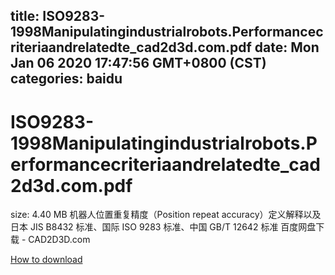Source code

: 
title: ISO9283-1998Manipulatingindustrialrobots.Performancecriteriaandrelatedte_cad2d3d.com.pdf
date: Mon Jan 06 2020 17:47:56 GMT+0800 (CST)    
categories: baidu
---

# ISO9283-1998Manipulatingindustrialrobots.Performancecriteriaandrelatedte_cad2d3d.com.pdf
size: 4.40 MB
 机器人位置重复精度（Position repeat accuracy）定义解释以及日本 JIS B8432 标准、国际 ISO 9283 标准、中国 GB/T 12642 标准 百度网盘下载 - CAD2D3D.com
 

[How to download](https://bpcam.bemobtrk.com/go/2ceec3aa-1ca2-46d6-b9ff-aaa5c184517c?jno=998)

——

§ **ASSIGNMENT**
Write out the entries above word for word. Do not include the pictures.

§ **RESPONSE FOR THIS EXERCISE**
Source code

: 
title: ISO9283-1998Manipulatingindustrialrobots.Performancecriteriaandrelatedte_cad2d3d.com.pdf
date: Mon Jan 06 2020 17:47:56 GMT+0800 (CST)    
categories: baidu
---

# ISO9283-1998Manipulatingindustrialrobots.Performancecriteriaandrelatedte_cad2d3d.com.pdf
size: 4.40 MB
 机器人位置重复精度（Position repeat accuracy）定义解释以及日本 JIS B8432 标准、国际 ISO 9283 标准、中国 GB/T 12642 标准 百度网盘下载 - CAD2D3D.com
 

[How to download](https://bpcam.bemobtrk.com/go/2ceec3aa-1ca2-46d6-b9ff-aaa5c184517c?jno=998)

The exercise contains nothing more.